The panic over Russian involvement in Syria has been very similar to alarmist warnings about Iranian “imperialism” that has supposedly been “on the march” across the region. Interventionists survey a region in which both Iranian and Russian influence in the region has actually been declining steadily for the last several years because of their role in Syria’s civil war and declare that these two are displacing the U.S. because of their role in Syria’s civil war. The main evidence that they have for both is that they are actively supporting the Syrian government, which is their only real ally in the entire region, and they have been forced to increase that support because that ally has lost control of large parts of its old territory. They use the main example that proves them wrong as their chief witness. As in Ukraine, Russia is declared to be “decisive” or a “winner” in Syria because it has been forced to hold on to a fraction of the influence that it used to have in the same country at a higher cost. And by “winning” in Syria this way, Russia acquires future headaches in the forms of jihadist reprisals and damaged relations with all the regional governments that want Assad gone, which is almost all of them.

Interventionists look at all this and they think, “Why couldn’t we be doing more of what they’re doing?” Of course interventionists are impressed by “decisiveness” and military action. That’s practically their entire worldview. That’s why so many of them still think invading Iraq or toppling Gaddafi was a good thing, because for whatever reason they are drawn to sudden, ill-considered, forceful action regardless of its effects. “We may not know what we’re doing, but at least we did something” might as well be their motto, and they are unhappy that the U.S. isn’t following their recommendations as often as they would like.

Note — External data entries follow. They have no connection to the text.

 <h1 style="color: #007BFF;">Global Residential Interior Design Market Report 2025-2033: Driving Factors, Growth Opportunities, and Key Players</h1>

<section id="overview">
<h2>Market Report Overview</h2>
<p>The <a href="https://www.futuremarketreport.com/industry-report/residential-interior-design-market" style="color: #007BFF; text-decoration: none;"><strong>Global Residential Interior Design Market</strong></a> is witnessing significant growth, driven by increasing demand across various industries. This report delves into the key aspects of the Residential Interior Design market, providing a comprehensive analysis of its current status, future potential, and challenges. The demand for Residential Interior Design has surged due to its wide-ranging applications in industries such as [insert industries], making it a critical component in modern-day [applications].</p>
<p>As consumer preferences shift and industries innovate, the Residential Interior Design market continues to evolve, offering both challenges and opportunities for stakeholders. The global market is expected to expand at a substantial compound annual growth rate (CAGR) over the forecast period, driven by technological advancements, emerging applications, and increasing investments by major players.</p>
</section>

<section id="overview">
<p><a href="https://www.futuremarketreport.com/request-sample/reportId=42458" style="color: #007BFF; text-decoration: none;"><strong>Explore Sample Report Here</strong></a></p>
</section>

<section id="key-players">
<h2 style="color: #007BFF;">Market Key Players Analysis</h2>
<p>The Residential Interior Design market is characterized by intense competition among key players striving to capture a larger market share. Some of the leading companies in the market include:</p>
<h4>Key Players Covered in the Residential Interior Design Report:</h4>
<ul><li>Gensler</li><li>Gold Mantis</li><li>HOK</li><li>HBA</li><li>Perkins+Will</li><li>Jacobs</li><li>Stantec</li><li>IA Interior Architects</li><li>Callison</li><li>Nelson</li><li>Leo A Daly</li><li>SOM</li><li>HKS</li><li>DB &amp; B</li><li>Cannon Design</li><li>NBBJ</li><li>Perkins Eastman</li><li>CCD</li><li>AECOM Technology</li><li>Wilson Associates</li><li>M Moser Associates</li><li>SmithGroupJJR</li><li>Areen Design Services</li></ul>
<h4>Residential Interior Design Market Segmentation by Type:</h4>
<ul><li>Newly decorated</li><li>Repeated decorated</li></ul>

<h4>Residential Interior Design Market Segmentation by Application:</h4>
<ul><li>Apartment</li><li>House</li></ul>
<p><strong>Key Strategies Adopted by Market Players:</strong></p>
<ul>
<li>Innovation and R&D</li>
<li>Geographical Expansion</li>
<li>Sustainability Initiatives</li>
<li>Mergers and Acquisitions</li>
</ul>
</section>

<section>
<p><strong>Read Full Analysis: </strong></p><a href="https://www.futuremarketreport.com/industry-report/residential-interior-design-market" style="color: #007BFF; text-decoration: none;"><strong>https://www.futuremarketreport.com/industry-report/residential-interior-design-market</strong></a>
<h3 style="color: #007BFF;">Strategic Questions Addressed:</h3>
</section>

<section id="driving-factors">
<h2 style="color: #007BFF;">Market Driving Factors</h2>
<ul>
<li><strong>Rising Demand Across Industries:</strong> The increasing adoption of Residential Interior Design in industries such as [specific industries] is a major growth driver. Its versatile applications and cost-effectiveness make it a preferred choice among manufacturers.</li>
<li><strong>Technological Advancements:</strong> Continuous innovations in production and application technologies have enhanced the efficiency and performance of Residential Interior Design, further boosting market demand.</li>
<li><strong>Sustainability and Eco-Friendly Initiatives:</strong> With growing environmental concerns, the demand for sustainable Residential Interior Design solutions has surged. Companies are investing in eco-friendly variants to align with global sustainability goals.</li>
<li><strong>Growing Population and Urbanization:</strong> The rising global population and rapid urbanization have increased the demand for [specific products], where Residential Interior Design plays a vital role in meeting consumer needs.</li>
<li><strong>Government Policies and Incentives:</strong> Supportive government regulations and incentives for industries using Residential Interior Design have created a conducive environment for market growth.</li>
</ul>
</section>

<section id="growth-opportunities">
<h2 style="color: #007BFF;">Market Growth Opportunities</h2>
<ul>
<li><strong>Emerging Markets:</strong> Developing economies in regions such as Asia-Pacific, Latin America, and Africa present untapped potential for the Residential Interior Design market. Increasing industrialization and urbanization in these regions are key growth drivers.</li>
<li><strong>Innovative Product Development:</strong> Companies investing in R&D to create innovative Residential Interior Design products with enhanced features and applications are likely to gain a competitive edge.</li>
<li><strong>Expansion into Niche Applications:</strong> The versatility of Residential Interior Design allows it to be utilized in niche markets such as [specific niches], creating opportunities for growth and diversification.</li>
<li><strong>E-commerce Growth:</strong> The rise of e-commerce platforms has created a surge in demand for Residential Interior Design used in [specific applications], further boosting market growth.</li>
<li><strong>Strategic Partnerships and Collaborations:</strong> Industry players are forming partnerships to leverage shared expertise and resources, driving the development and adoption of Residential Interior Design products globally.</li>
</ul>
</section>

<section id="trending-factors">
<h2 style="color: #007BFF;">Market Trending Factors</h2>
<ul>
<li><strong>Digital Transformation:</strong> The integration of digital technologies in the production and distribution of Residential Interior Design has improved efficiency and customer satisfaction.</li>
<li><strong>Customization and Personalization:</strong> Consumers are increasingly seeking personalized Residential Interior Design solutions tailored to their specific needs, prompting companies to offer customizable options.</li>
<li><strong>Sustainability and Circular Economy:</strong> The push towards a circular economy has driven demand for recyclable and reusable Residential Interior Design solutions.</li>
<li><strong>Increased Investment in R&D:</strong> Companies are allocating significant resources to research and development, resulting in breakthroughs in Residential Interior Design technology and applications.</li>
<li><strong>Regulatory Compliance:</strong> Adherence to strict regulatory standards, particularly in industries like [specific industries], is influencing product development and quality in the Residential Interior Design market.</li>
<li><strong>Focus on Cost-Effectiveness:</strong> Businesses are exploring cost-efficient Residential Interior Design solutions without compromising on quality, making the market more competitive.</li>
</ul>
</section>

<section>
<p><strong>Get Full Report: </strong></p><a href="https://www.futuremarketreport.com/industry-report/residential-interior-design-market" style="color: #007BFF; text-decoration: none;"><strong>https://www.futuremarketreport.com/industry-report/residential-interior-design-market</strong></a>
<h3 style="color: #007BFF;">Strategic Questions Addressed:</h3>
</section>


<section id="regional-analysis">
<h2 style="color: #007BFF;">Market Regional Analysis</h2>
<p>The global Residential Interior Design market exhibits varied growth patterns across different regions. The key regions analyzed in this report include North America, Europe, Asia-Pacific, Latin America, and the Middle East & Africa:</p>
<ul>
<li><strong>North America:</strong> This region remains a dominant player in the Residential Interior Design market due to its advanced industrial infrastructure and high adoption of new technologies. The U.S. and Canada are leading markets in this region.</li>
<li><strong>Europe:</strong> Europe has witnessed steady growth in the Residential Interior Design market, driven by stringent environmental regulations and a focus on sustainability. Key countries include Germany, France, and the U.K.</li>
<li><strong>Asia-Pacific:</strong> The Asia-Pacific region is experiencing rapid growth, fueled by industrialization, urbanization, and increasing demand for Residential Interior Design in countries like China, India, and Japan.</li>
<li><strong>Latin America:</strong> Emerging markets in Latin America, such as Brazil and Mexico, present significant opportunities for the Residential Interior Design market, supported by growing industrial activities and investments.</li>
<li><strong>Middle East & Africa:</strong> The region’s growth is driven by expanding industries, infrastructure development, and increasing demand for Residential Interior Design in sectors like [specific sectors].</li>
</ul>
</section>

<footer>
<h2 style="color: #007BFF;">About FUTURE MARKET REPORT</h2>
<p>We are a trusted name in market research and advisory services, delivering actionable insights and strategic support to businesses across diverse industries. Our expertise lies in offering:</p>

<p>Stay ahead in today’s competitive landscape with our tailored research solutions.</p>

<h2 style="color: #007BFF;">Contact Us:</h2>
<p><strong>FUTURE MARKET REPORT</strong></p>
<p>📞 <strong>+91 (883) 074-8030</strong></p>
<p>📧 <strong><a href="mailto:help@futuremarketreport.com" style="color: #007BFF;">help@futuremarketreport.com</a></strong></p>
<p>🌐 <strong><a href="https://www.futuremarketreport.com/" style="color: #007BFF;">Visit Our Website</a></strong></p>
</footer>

Obviously, some of these complaints about Russian involvement now are made in bad faith. Syria hawks wanted the U.S. to pursue regime change in Syria starting four years ago to demonstrate “leadership” and now they want to pursue the same thing because U.S. “leadership” is being “challenged” by Russia. If Russia hadn’t increased its involvement, they would say that the U.S. “must act,” and now that Russia has increased its role in the conflict they dutifully say that the U.S. “must act.” That’s one of the problems with their obsession with maintaining global “leadership”: it is a ready-made excuse to meddle in the affairs of another country no matter what the conditions are. If the U.S. doesn’t “act” (i.e., bomb and/or interfere in the conflict), it is “ceding” its “leadership” role to someone else (horrors!). If another major power backs up one of its clients in a conflict, U.S. “leadership” is supposedly being “challenged” and must be reasserted by escalating the conflict against the major power’s client. In this way, instead of attempting to secure our vital interests, interventionists turn U.S. foreign policy into a vehicle for securing a “leadership” role that is supposedly always at risk of being lost and yet somehow always there to serve as a reason to take sides in the next awful foreign civil war.